Vivimos un tiempo en el que las convicciones pesan más que los argumentos. El votante ya no busca soluciones, sino identidades. Las etiquetas sustituyen al debate, y la vehemencia se impone sobre la razón. En ese contexto, ser moderado se ha convertido casi en una excentricidad, porque lo que hoy moviliza no es el consenso, sino la fe política.

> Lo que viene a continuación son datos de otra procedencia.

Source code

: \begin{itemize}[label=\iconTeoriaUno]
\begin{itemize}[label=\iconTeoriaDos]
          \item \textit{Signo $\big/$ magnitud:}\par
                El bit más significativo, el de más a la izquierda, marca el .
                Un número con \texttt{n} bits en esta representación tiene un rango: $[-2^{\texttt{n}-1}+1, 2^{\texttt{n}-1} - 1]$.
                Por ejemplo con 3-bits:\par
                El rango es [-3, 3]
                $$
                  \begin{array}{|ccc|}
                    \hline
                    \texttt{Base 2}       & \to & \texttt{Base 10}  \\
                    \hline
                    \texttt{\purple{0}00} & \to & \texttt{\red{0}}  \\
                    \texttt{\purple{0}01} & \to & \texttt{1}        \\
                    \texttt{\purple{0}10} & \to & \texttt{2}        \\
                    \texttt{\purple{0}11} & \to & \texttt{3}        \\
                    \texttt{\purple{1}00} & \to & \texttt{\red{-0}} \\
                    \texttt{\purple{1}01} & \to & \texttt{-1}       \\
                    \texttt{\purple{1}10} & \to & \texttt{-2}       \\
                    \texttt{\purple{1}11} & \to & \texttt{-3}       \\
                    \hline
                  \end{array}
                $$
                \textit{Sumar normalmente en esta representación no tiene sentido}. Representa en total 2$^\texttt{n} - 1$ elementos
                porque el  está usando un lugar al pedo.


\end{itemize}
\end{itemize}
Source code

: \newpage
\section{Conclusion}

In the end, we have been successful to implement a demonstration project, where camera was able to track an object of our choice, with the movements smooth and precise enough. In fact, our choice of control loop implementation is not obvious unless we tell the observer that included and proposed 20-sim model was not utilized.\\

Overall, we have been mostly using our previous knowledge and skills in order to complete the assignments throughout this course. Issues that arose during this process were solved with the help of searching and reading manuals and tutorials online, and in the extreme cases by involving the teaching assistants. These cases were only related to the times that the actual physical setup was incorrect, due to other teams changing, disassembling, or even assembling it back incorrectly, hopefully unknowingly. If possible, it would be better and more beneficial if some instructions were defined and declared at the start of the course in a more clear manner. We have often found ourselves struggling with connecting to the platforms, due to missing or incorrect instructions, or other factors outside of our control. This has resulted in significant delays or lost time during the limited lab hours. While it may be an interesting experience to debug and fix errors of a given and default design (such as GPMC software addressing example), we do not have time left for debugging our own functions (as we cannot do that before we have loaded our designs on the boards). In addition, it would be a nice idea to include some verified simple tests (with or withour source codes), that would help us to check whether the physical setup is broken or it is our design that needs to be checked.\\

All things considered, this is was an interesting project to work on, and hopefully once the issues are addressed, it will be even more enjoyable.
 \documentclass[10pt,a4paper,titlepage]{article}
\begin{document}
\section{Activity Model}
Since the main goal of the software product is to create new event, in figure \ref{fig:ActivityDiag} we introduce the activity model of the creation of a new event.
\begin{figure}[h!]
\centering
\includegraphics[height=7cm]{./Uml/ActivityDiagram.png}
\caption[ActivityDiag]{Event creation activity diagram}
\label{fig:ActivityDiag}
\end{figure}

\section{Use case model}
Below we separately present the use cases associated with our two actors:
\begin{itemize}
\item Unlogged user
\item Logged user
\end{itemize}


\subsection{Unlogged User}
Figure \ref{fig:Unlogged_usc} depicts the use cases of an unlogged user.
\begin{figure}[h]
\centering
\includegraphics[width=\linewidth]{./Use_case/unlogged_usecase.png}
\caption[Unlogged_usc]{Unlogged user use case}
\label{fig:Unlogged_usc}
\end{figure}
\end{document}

Las sociedades se mueven históricamente como un péndulo. De la rigidez a la permisividad, de la revolución al orden, del mercado al Estado. Tras décadas de hegemonía de lo políticamente correcto, emerge una reacción que empuja a muchos ciudadanos, sobre todo jóvenes, hacia los extremos (no necesariamente extremismos) del espectro ideológico. Posturas radicales, firmes, que prometen una ruptura con el discurso tibio y acomodado que ha dominado la política reciente. En el fondo, hay motivos materiales. La progresiva desaparición de la clase media ha alterado la base emocional y económica sobre la que se asentaban las democracias liberales. La vivienda es inalcanzable, los sueldos apenas cubren los gastos y la capacidad de ahorro es una quimera. Ante eso, las fórmulas de siempre ya no resultan creíbles, y muchos votantes buscan soluciones «no convencionales», aunque impliquen saltar al vacío.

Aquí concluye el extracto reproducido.